- Instructions for the task
Return only the lines of the listing below that run from the line with "- [ll](./设计模式/ll.md)" through the line with "- [bind](./javascript/Function/bind.md)", both ends included, exactly as written.

- Stored data
"""
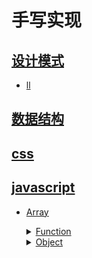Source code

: # 手写实现

## [设计模式](./设计模式/readme.md)

- [ll](./设计模式/ll.md)
## [数据结构](./数据结构/readme.md)

## [css](./css/readme.md)

## [javascript](./javascript/readme.md)

- [Array](./javascript/Array/readme.md)
  <details for="Function">
  <summary><a href="./javascript/Function/readme.md">Function</a></summary>

  - [apply](./javascript/Function/apply.md)
  - [bind](./javascript/Function/bind.md)
  - [call](./javascript/Function/call.md)
  - [debounce](./javascript/Function/debounce.md)
  - [throttle](./javascript/Function/throttle.md)
  </details>

  <details for="Object">
  <summary><a href="./javascript/Object/readme.md">Object</a></summary>

  - [create](./javascript/Object/create/readme.md)
  - [instanceof](./javascript/Object/instanceof/readme.md)
    <details for="new">
    <summary><a href="./javascript/Object/new/readme.md">new</a></summary>

    - [ll](./javascript/Object/new/ll.md)
    </details>

  </details>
"""
- Written response
- [ll](./设计模式/ll.md)
## [数据结构](./数据结构/readme.md)

## [css](./css/readme.md)

## [javascript](./javascript/readme.md)

- [Array](./javascript/Array/readme.md)
  <details for="Function">
  <summary><a href="./javascript/Function/readme.md">Function</a></summary>

  - [apply](./javascript/Function/apply.md)
  - [bind](./javascript/Function/bind.md)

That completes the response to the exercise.